If 1 or 2 then sack the idiots who came up with such a complete mess – probably the same lot who dream up energy pricing models so a “win-win” as they say!

If 3 then, well, shit happens. Bugs happen. Defects exist; god knows I’ve been to root-cause of many…

It’s just that this isn’t the first time, or the second, or the third…

(start wavy dreamy lines)

The last time they threatened to take me to court because I wouldn’t let their meter maid in when they’d already been and so hadn’t even tried again..  and since they couldn’t reconcile two different “computer systems” properly it kept on bitching until it ratcheted up to that “sue the bastards” level. Nice.

(end wavy dreamy lines)

… and this is such an simple thing to test for. You’ve just got to pump in data for a bunch of test scenarios and look at the result – the same applies to that beastly matrix! … or you’ve got to do code reviews and look for that “if increase < 1.0 then surely it’s wrong and add 1.0 to make it right” or “increase by current/current + (1.0*current/current)”.

So bad test practices and/or bad coding practices – or I could also accept, really bad architecture which can’t be implemented, or really bad project management which just skips anything resembling best practices, or really bad leadership which doesn’t give a toss about the customer – and really bad operations and maintenance regardless because they know they’ve got some pretty basic problems and yet they clearly can’t help themselves to get it fixed.

It all comes down to money and with practices like this they’ll be losing customers hand over fist (they do have the worst customer sat ratings apparently).

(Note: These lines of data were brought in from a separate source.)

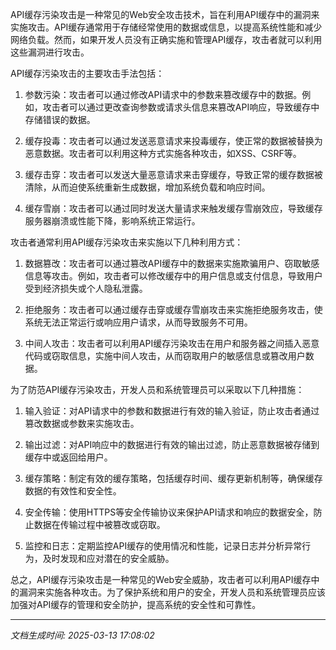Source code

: API缓存污染攻击是一种常见的Web安全攻击技术，旨在利用API缓存中的漏洞来实施攻击。API缓存通常用于存储经常使用的数据或信息，以提高系统性能和减少网络负载。然而，如果开发人员没有正确实施和管理API缓存，攻击者就可以利用这些漏洞进行攻击。

API缓存污染攻击的主要攻击手法包括：

1. 参数污染：攻击者可以通过修改API请求中的参数来篡改缓存中的数据。例如，攻击者可以通过更改查询参数或请求头信息来篡改API响应，导致缓存中存储错误的数据。

2. 缓存投毒：攻击者可以通过发送恶意请求来投毒缓存，使正常的数据被替换为恶意数据。攻击者可以利用这种方式实施各种攻击，如XSS、CSRF等。

3. 缓存击穿：攻击者可以发送大量恶意请求来击穿缓存，导致正常的缓存数据被清除，从而迫使系统重新生成数据，增加系统负载和响应时间。

4. 缓存雪崩：攻击者可以通过同时发送大量请求来触发缓存雪崩效应，导致缓存服务器崩溃或性能下降，影响系统正常运行。

攻击者通常利用API缓存污染攻击来实施以下几种利用方式：

1. 数据篡改：攻击者可以通过篡改API缓存中的数据来实施欺骗用户、窃取敏感信息等攻击。例如，攻击者可以修改缓存中的用户信息或支付信息，导致用户受到经济损失或个人隐私泄露。

2. 拒绝服务：攻击者可以通过缓存击穿或缓存雪崩攻击来实施拒绝服务攻击，使系统无法正常运行或响应用户请求，从而导致服务不可用。

3. 中间人攻击：攻击者可以利用API缓存污染攻击在用户和服务器之间插入恶意代码或窃取信息，实施中间人攻击，从而窃取用户的敏感信息或篡改用户数据。

为了防范API缓存污染攻击，开发人员和系统管理员可以采取以下几种措施：

1. 输入验证：对API请求中的参数和数据进行有效的输入验证，防止攻击者通过篡改数据或参数来实施攻击。

2. 输出过滤：对API响应中的数据进行有效的输出过滤，防止恶意数据被存储到缓存中或返回给用户。

3. 缓存策略：制定有效的缓存策略，包括缓存时间、缓存更新机制等，确保缓存数据的有效性和安全性。

4. 安全传输：使用HTTPS等安全传输协议来保护API请求和响应的数据安全，防止数据在传输过程中被篡改或窃取。

5. 监控和日志：定期监控API缓存的使用情况和性能，记录日志并分析异常行为，及时发现和应对潜在的安全威胁。

总之，API缓存污染攻击是一种常见的Web安全威胁，攻击者可以利用API缓存中的漏洞来实施各种攻击。为了保护系统和用户的安全，开发人员和系统管理员应该加强对API缓存的管理和安全防护，提高系统的安全性和可靠性。

---

*文档生成时间: 2025-03-13 17:08:02*












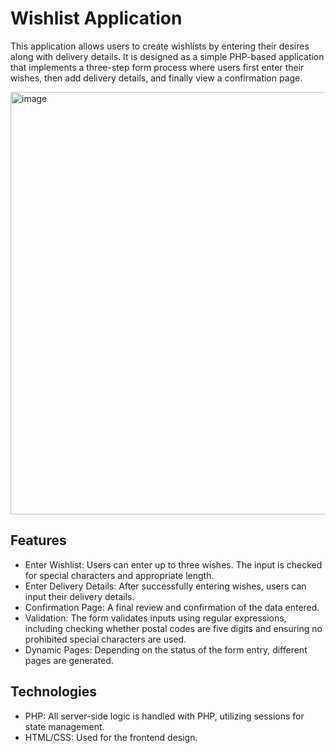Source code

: # Wishlist Application

This application allows users to create wishlists by entering their desires along with delivery details. It is designed as a simple PHP-based application that implements a three-step form process where users first enter their wishes, then add delivery details, and finally view a confirmation page.

<img width="676" alt="image" src="https://github.com/sophie4075/Multi-Step-Wishlist-and-Delivery-Form/assets/114300675/83456433-ba68-4b5c-ace4-fe947fade0c7">

## Features
- Enter Wishlist: Users can enter up to three wishes. The input is checked for special characters and appropriate length.
- Enter Delivery Details: After successfully entering wishes, users can input their delivery details.
- Confirmation Page: A final review and confirmation of the data entered.
- Validation: The form validates inputs using regular expressions, including checking whether postal codes are five digits and ensuring no prohibited special characters are used.
- Dynamic Pages: Depending on the status of the form entry, different pages are generated.

## Technologies
- PHP: All server-side logic is handled with PHP, utilizing sessions for state management.
- HTML/CSS: Used for the frontend design.
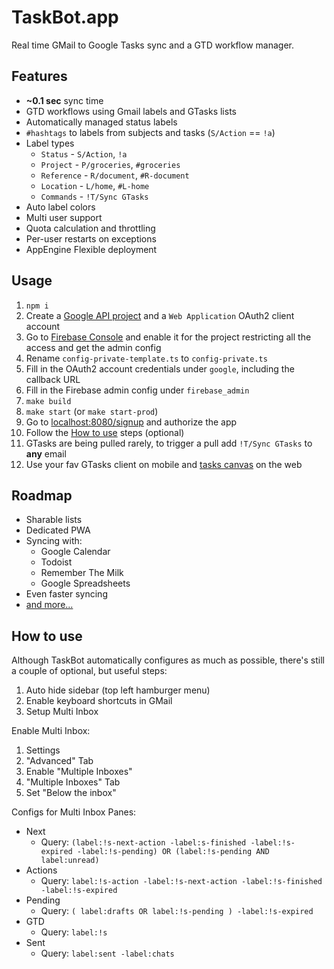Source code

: # TaskBot.app

Real time GMail to Google Tasks sync and a GTD workflow manager.

## Features

* **~0.1 sec** sync time
* GTD workflows using Gmail labels and GTasks lists
* Automatically managed status labels
* `#hashtags` to labels from subjects and tasks (`S/Action` == `!a`)
* Label types
  * `Status` - `S/Action`, `!a`
  * `Project` - `P/groceries`, `#groceries`
  * `Reference` - `R/document`, `#R-document`
  * `Location` - `L/home`, `#L-home`
  * `Commands` - `!T/Sync GTasks`
* Auto label colors
* Multi user support
* Quota calculation and throttling
* Per-user restarts on exceptions
* AppEngine Flexible deployment

## Usage

1.  `npm i`
1.  Create a [Google API project](https://console.cloud.google.com/iam-admin/) and a `Web Application` OAuth2 client account
1.  Go to [Firebase Console](https://console.firebase.google.com/u/0/) and enable it for the project restricting all the access and get the admin config
1.  Rename `config-private-template.ts` to `config-private.ts`
1.  Fill in the OAuth2 account credentials under `google`, including the callback URL
1.  Fill in the Firebase admin config under `firebase_admin`
1.  `make build`
1.  `make start` (or `make start-prod`)
1.  Go to [localhost:8080/signup](http://localhost:8080/signup) and authorize the app
1.  Follow the [How to use](#how-to-use) steps (optional)
1.  GTasks are being pulled rarely, to trigger a pull add `!T/Sync GTasks` to **any** email
1.  Use your fav GTasks client on mobile and [tasks canvas](https://mail.google.com/tasks/canvas) on the web

## Roadmap

* Sharable lists
* Dedicated PWA
* Syncing with:
  * Google Calendar
  * Todoist
  * Remember The Milk
  * Google Spreadsheets
* Even faster syncing
* [and more...](TODO.md)

## How to use

Although TaskBot automatically configures as much as possible, there's still a couple of optional, but useful steps:

1.  Auto hide sidebar (top left hamburger menu)
1.  Enable keyboard shortcuts in GMail
1.  Setup Multi Inbox

Enable Multi Inbox:

1.  Settings
1.  "Advanced" Tab
1.  Enable "Multiple Inboxes"
1.  "Multiple Inboxes" Tab
1.  Set "Below the inbox"

Configs for Multi Inbox Panes:

* Next
  * Query: `(label:!s-next-action -label:s-finished -label:!s-expired -label:!s-pending) OR (label:!s-pending AND label:unread)`
* Actions
  * Query: `label:!s-action -label:!s-next-action -label:!s-finished -label:!s-expired`
* Pending
  * Query: `( label:drafts OR label:!s-pending ) -label:!s-expired`
* GTD
  * Query: `label:!s`
* Sent
  * Query: `label:sent -label:chats`
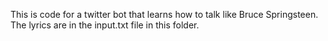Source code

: This is code for a twitter bot that learns how to talk like Bruce Springsteen.  The lyrics are in the input.txt file in this folder.
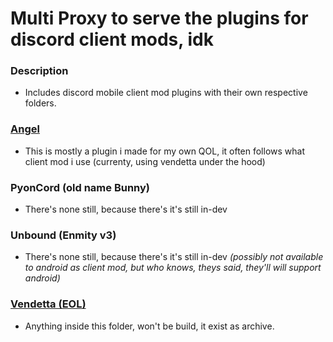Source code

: # **M**ulti **P**roxy to serve the plugins for discord client mods, idk

### Description
- Includes discord mobile client mod plugins with their own respective folders.

### [Angel](https://github.com/Angelix1/MP/tree/master/angel)
- This is mostly a plugin i made for my own QOL, it often follows what client mod i use (currenty, using vendetta under the hood)

### PyonCord (old name Bunny)
- There's none still, because there's it's still in-dev

### Unbound (Enmity v3)
- There's none still, because there's it's still in-dev _(possibly not available to android as client mod, but who knows, theys said, they'll will support android)_

### [Vendetta (EOL)](https://github.com/Angelix1/MP/tree/master/vendetta)
- Anything inside this folder, won't be build, it exist as archive.
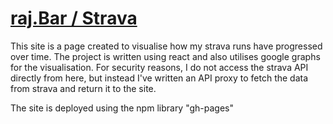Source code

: # [raj.Bar / Strava](https://raj.bar/strava)

This site is a page created to visualise how my strava runs have progressed over time. The project is written using react and also utilises google graphs for the visualisation.
For security reasons, I do not access the strava API directly from here, but instead I've written an API proxy to fetch the data from strava and return it to the site.

The site is deployed using the npm library "gh-pages"
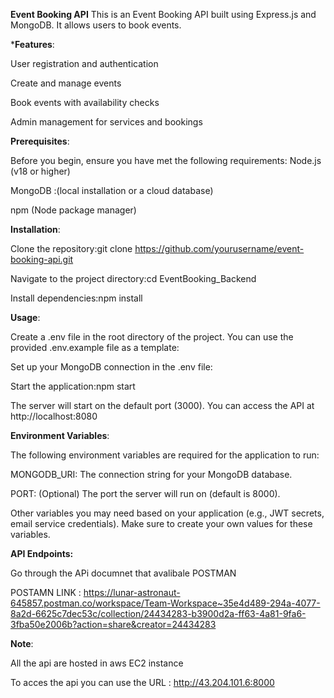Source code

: **Event Booking API**
This is an Event Booking API built using Express.js and MongoDB. It allows users to book events.

***Features**:

User registration and authentication

Create and manage events

Book events with availability checks

Admin management for services and bookings

**Prerequisites**:

Before you begin, ensure you have met the following requirements:
Node.js (v18 or higher)

MongoDB :(local installation or a cloud database)

npm (Node package manager)

**Installation**: 

Clone the repository:git clone https://github.com/yourusername/event-booking-api.git

Navigate to the project directory:cd EventBooking_Backend

Install dependencies:npm install

**Usage**:

Create a .env file in the root directory of the project. You can use the provided .env.example file as a template:

Set up your MongoDB connection in the .env file:

Start the application:npm start

The server will start on the default port (3000). You can access the API at http://localhost:8080

**Environment Variables**:

The following environment variables are required for the application to run:

MONGODB_URI: The connection string for your MongoDB database.

PORT: (Optional) The port the server will run on (default is 8000).

Other variables you may need based on your application (e.g., JWT secrets, email service credentials).
Make sure to create your own values for these variables.

**API Endpoints:**

Go through the APi documnet that avalibale  POSTMAN 

POSTAMN LINK : https://lunar-astronaut-645857.postman.co/workspace/Team-Workspace~35e4d489-294a-4077-8a2d-6625c7dec53c/collection/24434283-b3900d2a-ff63-4a81-9fa6-3fba50e2006b?action=share&creator=24434283

**Note**: 

All the api are hosted in aws EC2 instance 

To acces the api you can use the URL : http://43.204.101.6:8000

They could look at agile, continuous-integration, test automation, dev-ops, TDD and BDD practices as is the rage but they need to brush away the fairy dust that often accompanies these concepts (concepts I generally support incidentally) and realise this does not mean you can abandon all sanity and give up on the basic principles of testing and coding!

If anything these concepts weigh even more heavily on such fundamentals – more detailed tracking of delivery progress and performance, pair-programming, reviewing test coverage, using tests to drive development, automating build and testing as much as can be to improve consistency and quality, getting feedback from operational environments so you detect and resolve issues faster, continuous improvement and so on.

Computer systems are more complex and more depended on by society then ever before, they change at an ever increasing rate, interact in an constantly changing environment with other systems and are managed by disparate teams spread across the globe who come and go with the prevailing technological wind. Your customers and your business relies on them 100% to, at best, get by, and at worst, to exist. You cannot afford not to do it right!

I’m sure the issues are more complex than this and there are probably some institutionalised problems preventing efficient resolution mores the pity. But hey, off to search for a new energy provider…

Chaos Monkey

I’ve had a number of discussions in the past about how we should be testing failover and recovery procedures on a regular basis – to make sure they work and everyone knows what to do so you’re not caught out when it happens for real (which will be at the worst possible moment). Scheduling these tests, even in production, is (or should be) possible at some convenient(‘ish) time. If you think it isn’t then you’ve already got a resiliency problem (you’re out when some component fails) as well as a maintenance problem.

I’ve also talked (ok, muttered) about how a healthy injection of randomness can actually improve stability, resilience and flexibility. Something covered by Nassim Taleb in his book Antifragile.

Anyway, beat to the punch again, Netflix developed a tool called Chaos Monkey (aka Simian Army) a few years back with randomly kills elements of the infrastructure to help identify weak points. Well worth checking out on codinghorror.com.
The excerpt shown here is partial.